At a party a few weeks ago, I saw my daughter running after those two girls. Running. And she was wearing a new pair of jeans that were a little too big for her so she was running and hitching up her pants. Running and hitching. And crying. I felt like I was going to puke.
All those memories came flooding back of me and Deena and Merritt. Yes, those are their real names, but no last names, of course. We must protect the Mean Girls at all costs, musn't we?
Deena was the ringleader. Deena had the coolest bedroom, the most-laid back mother and a father who rode a motorcycle and wore Patchouli. She held a killer seance ("light as a feather, stiff as a board...") and she could make Merritt jump with one sideways glance of her blue eyes.
Me too, apparently, since I was caught shoplifting Bonne Belle Lip Smackers to give Deena as a gift, so that she would like me better than Merritt. This ploy did not work since I was grounded for shoplifting and missed Merritt's birthday sleep-over, which was such an awesome party (including pranks like wet training bras in the freezer; can't get much better than that), that Deena decided that Merritt was her best friend and she didn't need me any more.

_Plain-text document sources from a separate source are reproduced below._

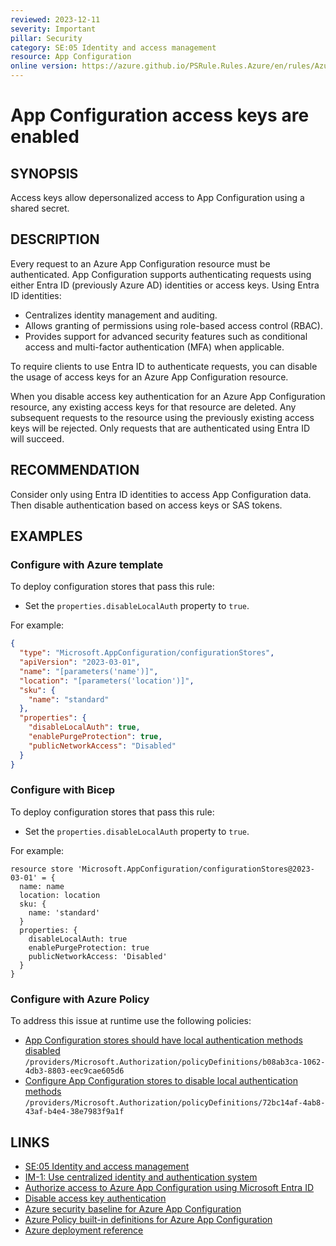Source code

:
 ```yaml
---
reviewed: 2023-12-11
severity: Important
pillar: Security
category: SE:05 Identity and access management
resource: App Configuration
online version: https://azure.github.io/PSRule.Rules.Azure/en/rules/Azure.AppConfig.DisableLocalAuth/
---
```


# App Configuration access keys are enabled

## SYNOPSIS

Access keys allow depersonalized access to App Configuration using a shared secret.

## DESCRIPTION

Every request to an Azure App Configuration resource must be authenticated.
App Configuration supports authenticating requests using either Entra ID (previously Azure AD) identities or access keys.
Using Entra ID identities:

- Centralizes identity management and auditing.
- Allows granting of permissions using role-based access control (RBAC).
- Provides support for advanced security features such as conditional access and multi-factor authentication (MFA) when applicable.

To require clients to use Entra ID to authenticate requests, you can disable the usage of access keys for an Azure App Configuration
resource.

When you disable access key authentication for an Azure App Configuration resource, any existing access
keys for that resource are deleted.
Any subsequent requests to the resource using the previously existing access keys will be rejected.
Only requests that are authenticated using Entra ID will succeed.

## RECOMMENDATION

Consider only using Entra ID identities to access App Configuration data.
Then disable authentication based on access keys or SAS tokens.

## EXAMPLES

### Configure with Azure template

To deploy configuration stores that pass this rule:

- Set the `properties.disableLocalAuth` property to `true`.

For example:

```json
{
  "type": "Microsoft.AppConfiguration/configurationStores",
  "apiVersion": "2023-03-01",
  "name": "[parameters('name')]",
  "location": "[parameters('location')]",
  "sku": {
    "name": "standard"
  },
  "properties": {
    "disableLocalAuth": true,
    "enablePurgeProtection": true,
    "publicNetworkAccess": "Disabled"
  }
}
```

### Configure with Bicep

To deploy configuration stores that pass this rule:

- Set the `properties.disableLocalAuth` property to `true`.

For example:

```bicep
resource store 'Microsoft.AppConfiguration/configurationStores@2023-03-01' = {
  name: name
  location: location
  sku: {
    name: 'standard'
  }
  properties: {
    disableLocalAuth: true
    enablePurgeProtection: true
    publicNetworkAccess: 'Disabled'
  }
}
```

<!-- external:avm avm/res/app-configuration/configuration-store disableLocalAuth -->

### Configure with Azure Policy

To address this issue at runtime use the following policies:

- [App Configuration stores should have local authentication methods disabled](https://github.com/Azure/azure-policy/blob/master/built-in-policies/policyDefinitions/App%20Configuration/DisableLocalAuth_Audit.json)
  `/providers/Microsoft.Authorization/policyDefinitions/b08ab3ca-1062-4db3-8803-eec9cae605d6`
- [Configure App Configuration stores to disable local authentication methods](https://github.com/Azure/azure-policy/blob/master/built-in-policies/policyDefinitions/App%20Configuration/DisableLocalAuth_Modify.json)
  `/providers/Microsoft.Authorization/policyDefinitions/72bc14af-4ab8-43af-b4e4-38e7983f9a1f`

## LINKS

- [SE:05 Identity and access management](https://learn.microsoft.com/azure/well-architected/security/identity-access)
- [IM-1: Use centralized identity and authentication system](https://learn.microsoft.com/security/benchmark/azure/security-controls-v3-identity-management#im-1-use-centralized-identity-and-authentication-system)
- [Authorize access to Azure App Configuration using Microsoft Entra ID](https://learn.microsoft.com/azure/azure-app-configuration/concept-enable-rbac)
- [Disable access key authentication](https://learn.microsoft.com/azure/azure-app-configuration/howto-disable-access-key-authentication)
- [Azure security baseline for Azure App Configuration](https://learn.microsoft.com/security/benchmark/azure/baselines/azure-app-configuration-security-baseline)
- [Azure Policy built-in definitions for Azure App Configuration](https://learn.microsoft.com/azure/azure-app-configuration/policy-reference)
- [Azure deployment reference](https://learn.microsoft.com/azure/templates/microsoft.appconfiguration/configurationstores)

So she stopped speaking to me. For a year.
I was devastated. Not only was I cut out of the best seances that the 6th grade had to offer, Deena and I shared a locker and it was heartbreaking and humiliating to share a locker with someone who literally would. not. speak. to. me. I would say things like, "You're really not going to talk to me at all? What did I do?" and she would take her books and walk away.
I used to have fantasies of grabbing her head and drowning her in a basin of Patchouli and then summoning her back at a seance and asking her how Hell was treating her.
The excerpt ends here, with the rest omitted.